You can look elsewhere for issues considering there are plenty of them. The defense has been mostly dreadful even if it showed signs of life in Thursday’s second half. The special teams have made brutal blunders the past two games.

On Thursday, Zach Sieler tried to do too much and roughed the punter when the Dolphins would have gotten the ball and a chance for the lead in the fourth quarter. Instead, Buffalo kept the ball and went ahead, 28-21.

“I can’t do that,” Sieler said, showing how accountability is done.

For all that, the game was up for grabs when Tua went to throw on first-and-10 from the Buffalo 21-yard line with just over three minutes left. The Dolphins needed a touchdown. So, it was a similar situation to the finish against New England last Sunday.

He’d been asked to do the minimum for the most part Thursday. He ended the night completing 22 of 34 passes for 146 yards, mostly dinks and dunks. Can he throw deep anymore? Even medium in tight spots? The Amazon broadcast showed late in the third quarter his average passes were going a minus-a-half-yard in the air from the line of scrimmage.

McDaniel smartly leaned into the running game that had 130 yards on 25 carries. Tua had some timely passes, including two touchdowns. But from the Buffalo 21 at the end he went to pass and …

“I thought I was in rhythm and timing of the play, seeing the flat defender go over the top of Jaylen (Waddle),’’ Tagovailoa said of the Dolphins receiver. “Jaylen is turning around.”

Bernard saw it all unfold before him, too. The pass was right there for him.

“I thought it was a really good play by the defender,’’ Tagovailoa said. “And, you know, I had (a Bills defender) in my face trying to maneuver the throw as well.

“Ten out of 10 times, if we’re looking at that same thing, I think I’d still try to work that timing of hitting that spot. I think the linebacker made a great play on that.”
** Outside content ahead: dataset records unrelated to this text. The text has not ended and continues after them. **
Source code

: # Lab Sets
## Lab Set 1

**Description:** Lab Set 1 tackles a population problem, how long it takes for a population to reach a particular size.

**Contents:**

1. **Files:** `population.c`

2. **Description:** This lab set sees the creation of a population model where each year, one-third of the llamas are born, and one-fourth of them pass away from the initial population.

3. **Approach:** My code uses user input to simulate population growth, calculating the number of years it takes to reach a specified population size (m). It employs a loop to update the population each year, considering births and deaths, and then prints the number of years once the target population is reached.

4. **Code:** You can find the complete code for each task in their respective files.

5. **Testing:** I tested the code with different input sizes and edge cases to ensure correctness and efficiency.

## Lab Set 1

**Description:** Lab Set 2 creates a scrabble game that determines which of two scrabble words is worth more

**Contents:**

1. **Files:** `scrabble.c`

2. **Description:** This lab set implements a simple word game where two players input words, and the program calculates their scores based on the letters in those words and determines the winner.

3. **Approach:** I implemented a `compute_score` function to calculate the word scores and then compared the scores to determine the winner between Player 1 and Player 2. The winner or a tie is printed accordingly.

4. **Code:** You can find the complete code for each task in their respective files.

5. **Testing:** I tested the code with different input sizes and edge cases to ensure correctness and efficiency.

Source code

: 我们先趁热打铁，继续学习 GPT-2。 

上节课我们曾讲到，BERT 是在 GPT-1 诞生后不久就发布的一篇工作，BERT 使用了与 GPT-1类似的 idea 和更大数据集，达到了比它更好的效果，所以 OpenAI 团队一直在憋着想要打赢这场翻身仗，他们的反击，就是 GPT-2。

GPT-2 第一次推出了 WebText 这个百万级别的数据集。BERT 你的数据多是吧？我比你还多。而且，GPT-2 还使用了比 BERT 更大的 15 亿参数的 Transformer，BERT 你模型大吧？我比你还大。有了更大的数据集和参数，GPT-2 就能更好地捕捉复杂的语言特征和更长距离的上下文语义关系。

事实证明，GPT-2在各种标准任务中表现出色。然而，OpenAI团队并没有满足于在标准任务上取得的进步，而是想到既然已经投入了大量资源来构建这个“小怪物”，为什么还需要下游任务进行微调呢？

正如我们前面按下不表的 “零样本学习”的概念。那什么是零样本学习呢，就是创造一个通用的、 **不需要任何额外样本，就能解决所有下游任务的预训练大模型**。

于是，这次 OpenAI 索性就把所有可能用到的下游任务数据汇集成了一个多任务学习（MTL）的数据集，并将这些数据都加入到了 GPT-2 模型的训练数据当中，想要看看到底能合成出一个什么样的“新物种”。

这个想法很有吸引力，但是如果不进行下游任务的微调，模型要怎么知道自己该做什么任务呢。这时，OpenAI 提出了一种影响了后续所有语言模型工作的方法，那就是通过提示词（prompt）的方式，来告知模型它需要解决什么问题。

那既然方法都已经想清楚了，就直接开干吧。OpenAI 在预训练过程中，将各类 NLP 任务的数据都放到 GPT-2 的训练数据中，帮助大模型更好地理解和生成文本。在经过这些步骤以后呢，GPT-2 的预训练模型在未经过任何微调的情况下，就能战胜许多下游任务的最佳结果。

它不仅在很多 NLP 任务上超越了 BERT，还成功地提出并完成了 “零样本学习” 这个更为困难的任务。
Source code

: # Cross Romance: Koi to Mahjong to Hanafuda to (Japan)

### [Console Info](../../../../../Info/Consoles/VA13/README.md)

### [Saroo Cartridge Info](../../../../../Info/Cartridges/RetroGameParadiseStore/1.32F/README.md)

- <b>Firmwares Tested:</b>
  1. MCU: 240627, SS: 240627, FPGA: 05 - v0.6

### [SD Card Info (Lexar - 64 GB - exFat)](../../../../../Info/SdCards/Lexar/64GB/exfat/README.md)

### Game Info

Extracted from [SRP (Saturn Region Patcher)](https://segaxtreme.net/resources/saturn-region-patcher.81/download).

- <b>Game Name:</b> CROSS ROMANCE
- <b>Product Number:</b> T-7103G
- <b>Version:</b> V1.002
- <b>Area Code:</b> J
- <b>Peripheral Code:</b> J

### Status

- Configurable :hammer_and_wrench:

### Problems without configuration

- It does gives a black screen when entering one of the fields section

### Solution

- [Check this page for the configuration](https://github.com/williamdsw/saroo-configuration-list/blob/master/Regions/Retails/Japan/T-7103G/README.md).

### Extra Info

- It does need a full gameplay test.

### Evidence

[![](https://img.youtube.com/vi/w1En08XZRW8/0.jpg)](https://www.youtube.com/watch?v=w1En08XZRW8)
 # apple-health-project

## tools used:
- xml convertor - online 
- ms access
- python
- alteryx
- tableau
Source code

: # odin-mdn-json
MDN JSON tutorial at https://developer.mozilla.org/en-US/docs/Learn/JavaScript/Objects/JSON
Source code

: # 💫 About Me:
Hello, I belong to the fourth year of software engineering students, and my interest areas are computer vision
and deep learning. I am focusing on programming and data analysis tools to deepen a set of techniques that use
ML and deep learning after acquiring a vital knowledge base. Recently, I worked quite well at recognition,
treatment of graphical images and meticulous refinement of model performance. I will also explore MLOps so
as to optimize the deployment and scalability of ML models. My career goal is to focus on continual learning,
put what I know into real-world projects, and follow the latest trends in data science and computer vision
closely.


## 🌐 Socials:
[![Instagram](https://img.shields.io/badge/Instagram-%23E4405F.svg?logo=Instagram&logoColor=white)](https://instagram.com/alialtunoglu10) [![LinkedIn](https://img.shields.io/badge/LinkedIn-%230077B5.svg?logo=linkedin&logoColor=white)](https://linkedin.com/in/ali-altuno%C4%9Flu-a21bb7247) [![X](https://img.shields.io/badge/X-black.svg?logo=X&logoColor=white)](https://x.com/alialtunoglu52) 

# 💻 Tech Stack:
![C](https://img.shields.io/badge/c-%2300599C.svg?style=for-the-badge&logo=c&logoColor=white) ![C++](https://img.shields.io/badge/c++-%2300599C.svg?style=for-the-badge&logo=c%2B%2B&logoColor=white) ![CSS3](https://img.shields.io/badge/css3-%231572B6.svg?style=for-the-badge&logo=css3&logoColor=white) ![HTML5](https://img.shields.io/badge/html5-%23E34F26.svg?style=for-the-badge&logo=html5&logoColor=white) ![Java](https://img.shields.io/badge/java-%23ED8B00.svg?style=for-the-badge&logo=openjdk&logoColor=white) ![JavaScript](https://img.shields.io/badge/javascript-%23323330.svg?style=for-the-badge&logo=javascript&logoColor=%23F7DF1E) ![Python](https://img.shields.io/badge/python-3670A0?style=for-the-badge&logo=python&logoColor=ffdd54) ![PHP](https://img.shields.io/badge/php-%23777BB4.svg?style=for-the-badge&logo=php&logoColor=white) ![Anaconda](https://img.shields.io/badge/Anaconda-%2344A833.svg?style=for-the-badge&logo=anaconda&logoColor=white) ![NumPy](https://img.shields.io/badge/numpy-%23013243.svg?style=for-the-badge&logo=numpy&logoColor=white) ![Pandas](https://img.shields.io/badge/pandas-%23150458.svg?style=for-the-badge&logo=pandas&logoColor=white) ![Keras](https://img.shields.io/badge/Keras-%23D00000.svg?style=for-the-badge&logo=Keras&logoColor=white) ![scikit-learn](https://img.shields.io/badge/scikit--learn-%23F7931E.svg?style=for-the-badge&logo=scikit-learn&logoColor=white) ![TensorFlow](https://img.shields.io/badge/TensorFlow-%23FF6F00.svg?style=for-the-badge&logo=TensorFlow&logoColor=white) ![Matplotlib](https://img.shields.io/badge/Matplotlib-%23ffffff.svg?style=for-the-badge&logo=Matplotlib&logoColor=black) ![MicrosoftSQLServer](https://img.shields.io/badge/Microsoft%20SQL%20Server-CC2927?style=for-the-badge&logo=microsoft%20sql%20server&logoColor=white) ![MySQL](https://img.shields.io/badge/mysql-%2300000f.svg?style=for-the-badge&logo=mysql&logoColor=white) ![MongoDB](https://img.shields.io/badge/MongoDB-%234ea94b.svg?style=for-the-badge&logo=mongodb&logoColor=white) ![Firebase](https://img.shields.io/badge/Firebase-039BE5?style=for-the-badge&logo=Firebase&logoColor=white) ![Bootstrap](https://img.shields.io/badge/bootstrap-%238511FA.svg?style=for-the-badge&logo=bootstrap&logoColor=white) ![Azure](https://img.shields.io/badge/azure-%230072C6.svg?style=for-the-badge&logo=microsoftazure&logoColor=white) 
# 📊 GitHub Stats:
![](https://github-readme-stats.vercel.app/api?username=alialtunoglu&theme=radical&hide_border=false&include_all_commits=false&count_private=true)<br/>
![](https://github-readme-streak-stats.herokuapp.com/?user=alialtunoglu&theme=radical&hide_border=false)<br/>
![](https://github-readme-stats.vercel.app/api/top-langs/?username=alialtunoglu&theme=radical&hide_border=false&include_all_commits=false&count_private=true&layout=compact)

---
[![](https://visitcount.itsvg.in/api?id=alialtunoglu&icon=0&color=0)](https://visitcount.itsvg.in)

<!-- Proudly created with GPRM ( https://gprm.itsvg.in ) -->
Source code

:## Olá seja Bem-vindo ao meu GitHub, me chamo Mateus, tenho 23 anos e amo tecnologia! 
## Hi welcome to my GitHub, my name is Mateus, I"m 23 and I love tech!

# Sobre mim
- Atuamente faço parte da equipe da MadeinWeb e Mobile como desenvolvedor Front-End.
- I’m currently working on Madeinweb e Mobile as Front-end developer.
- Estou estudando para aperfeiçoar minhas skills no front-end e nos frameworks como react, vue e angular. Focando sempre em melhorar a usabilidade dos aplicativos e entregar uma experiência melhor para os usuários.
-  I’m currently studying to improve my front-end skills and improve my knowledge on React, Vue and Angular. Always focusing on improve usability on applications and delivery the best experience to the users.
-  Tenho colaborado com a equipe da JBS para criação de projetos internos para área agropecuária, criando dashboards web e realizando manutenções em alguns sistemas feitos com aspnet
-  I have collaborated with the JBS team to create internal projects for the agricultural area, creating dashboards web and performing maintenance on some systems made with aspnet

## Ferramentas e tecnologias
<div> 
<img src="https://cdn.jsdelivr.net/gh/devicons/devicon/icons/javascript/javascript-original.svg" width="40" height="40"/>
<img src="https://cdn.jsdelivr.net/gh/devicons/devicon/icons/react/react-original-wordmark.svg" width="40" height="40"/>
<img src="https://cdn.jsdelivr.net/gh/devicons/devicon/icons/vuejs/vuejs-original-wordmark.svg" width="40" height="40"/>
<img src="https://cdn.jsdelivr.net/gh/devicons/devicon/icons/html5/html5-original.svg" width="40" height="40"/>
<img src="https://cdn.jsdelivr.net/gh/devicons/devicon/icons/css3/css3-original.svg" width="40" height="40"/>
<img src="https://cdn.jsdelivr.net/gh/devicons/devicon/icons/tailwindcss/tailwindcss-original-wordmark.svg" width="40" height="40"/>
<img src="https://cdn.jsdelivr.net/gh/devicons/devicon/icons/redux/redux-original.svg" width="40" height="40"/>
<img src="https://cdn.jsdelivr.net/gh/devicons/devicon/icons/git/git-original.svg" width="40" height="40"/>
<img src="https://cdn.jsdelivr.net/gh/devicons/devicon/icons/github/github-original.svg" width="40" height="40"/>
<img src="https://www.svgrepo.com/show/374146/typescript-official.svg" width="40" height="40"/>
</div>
His former Dolphins teammate, Ryan Fitzpatrick, said on Amazon that Tua would probably walk back that comment about throwing it there every time after watching the video. Bernard didn’t have to do much except see the play he said he expected from watching video of the Dolphins.

McDaniel knew what lost the game. Two plays. One by Sieler. Another by Tagovaila. It’s on such thin margins the NFL typically decides winners and losers.

“We had a turnover in a critical situation, we had a turnover on a punt — that’s how these games are decided,’’ McDaniel said.

That interception?

“I think the quarterback has to be responsible for it,’’ McDaniel said. “I wish I could just put it on him, but it’s a tough job to do when there’s someone in your face. Everybody needs to do better.”

No doubt. Everyone does need to be better, right to the very end, when Tua should have understood what’s expected of a franchise quarterback to simply say, “I cost us that one.”